Speaking by video link to the Chongqing gathering, Li Shumin, a Fisheries Administration Bureau inspector, described how increasing the consumption of distant-water catches was “of strategic importance” to China’s geopolitical ambitions as well as to the country’s dietary health. Li said tuna, squid, mackerel, krill, pomfret, and shrimp have “high nutritional value” and are “valuable, scarce strategic resources.”
Also during the event, the China Distant-Water Fisheries Association signed a memorandum of understanding for further cooperation with the Chongqing Catering Chamber of Commerce.
China’s position as the world’s biggest consumer and processor of seafood means it has a major stake in ensuring the productivity and sustainability of its wild fishers, according to recent study on the country’s seafood imports by a team of U.S. and Chinese academics.
Titled “Feeding the Dragon: The Evolution of China’s Fishery Imports,” the report quantifies the correlation between surging Chinese imports and IUU risk globally. Drawing on global customs data, the report shows that China’s emergence as a processing superpower forced other developing countries to drop their prices but enabled seafood brands in developed nations to increase their margins.
Yet, as China’s GDP per capita increased rapidly in the past two decades and domestic consumption took off, the country has sought to diversify its seafood sourcing, with a higher percentage of supply coming from a wider variety of supplying nations. China’s imports jumped from 1.03 million metric tons (MT) in 1992 to 5.9 million MT in 2018, with a surge in value from CNY 6.8 billion (USD 1.02 billion, EUR 884 million) to CNY 80.2 billion (USD 12 billion, EUR 10.4 billion) in the same timeframe.
The IUU Fishing Index, which indexes countries by the quality of their laws and enforcement efforts against illegal, unreported, and unregulated (IUU) fishing, was used by the report’s authors to show the amount of seafood coming into China from countries with
On a value-weighted basis, more of China’s seafood imports come from countries performing better on the IUU Fishing Index, but by volume, more of the supply is coming from countries ranking in the lower quartiles of the index, which also coincides with countries with generally poorer IUU records.
The outpacing of volume by value in China’s import surge is explained in part by a dramatic rise in China’s crustacean imports since 2010. Richer countries – many of them members of the Organization for Economic Cooperation and Development (OECD) – have captured more of the value from China’s rising seafood imports as the country’s consumers demand more premium species such as lobster and shrimp.
In comparison, 43 percent of China’s wild-caught imports and 53 percent of China’s mollusk imports come from countries in the worst-performing quartile of the index. Squid accounts for one-third of the catch by China’s distant-water fleet, and 65 percent of China’s squid inputs (both domestic and imported) are used to satisfy export demand, according to the Feeding the Dragon report.

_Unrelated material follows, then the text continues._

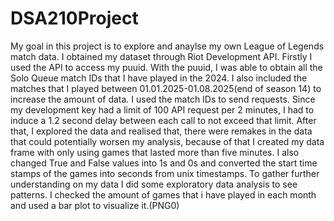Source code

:# DSA210Project

My goal in this project is to explore and anaylse my own League of Legends match data. I obtained my dataset through Riot Development API. Firstly I used the API to access my puuid. With the puuid, I was able to obtain all the Solo Queue match IDs that I have played in the 2024. I also included the matches that I played between 01.01.2025-01.08.2025(end of season 14) to increase the amount of data. I used the match IDs to send requests. Since my development key had a limit of 100 API request per 2 minutes, I had to induce a 1.2 second delay between each call to not exceed that limit. After that, I explored the data and realised that, there were remakes in the data that could potentially worsen my analysis, because of that I created my data frame with only using games that lasted more than five minutes. I also changed True and False values into 1s and 0s and converted the start time stamps of the games into seconds from unix timestamps. To gather further understanding on my data I did some exploratory data analysis to see patterns. I checked the amount of games that i have played in each month and used a bar plot to visualize it.(PNG0)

And in regard to fishmeal and fish oil, 86 percent of China’s imports by volume came from non-OECD countries, including West African states, but by value, imports from non-OECD member-nations and those belonging to the OECD were roughly even. A recent diversification in China’s fishmeal and fish oil sourcing means that while it’s less dependent on Peru than previously, its new sources of fishmeal and fish oil have major IUU issues, the report found.
More broadly, the report found China’s position as the world’s largest seafood importer and processor was tied to its meteoric rise in the 1980s and 1990s to become the manufacturing and export powerhouse of the world, with plentiful container space for the import of seafood for consumption and re-export. However, deglobalization – prompted in part by the Sino-U.S. trade war as well as a retrenchment from Western countries based on a perception of overreliance on Chinese supply chains –along with stringent COVID-related restrictions at Chinese ports, are now threatening to unravel the historical trends that led to China’s rise. However, the report found China has shifted its seafood-related economy to a new model, as Chinese seafood imports are predicted to grow further in coming years. The country is predicted by the report to account for 38 percent of global food fish consumption by 2030.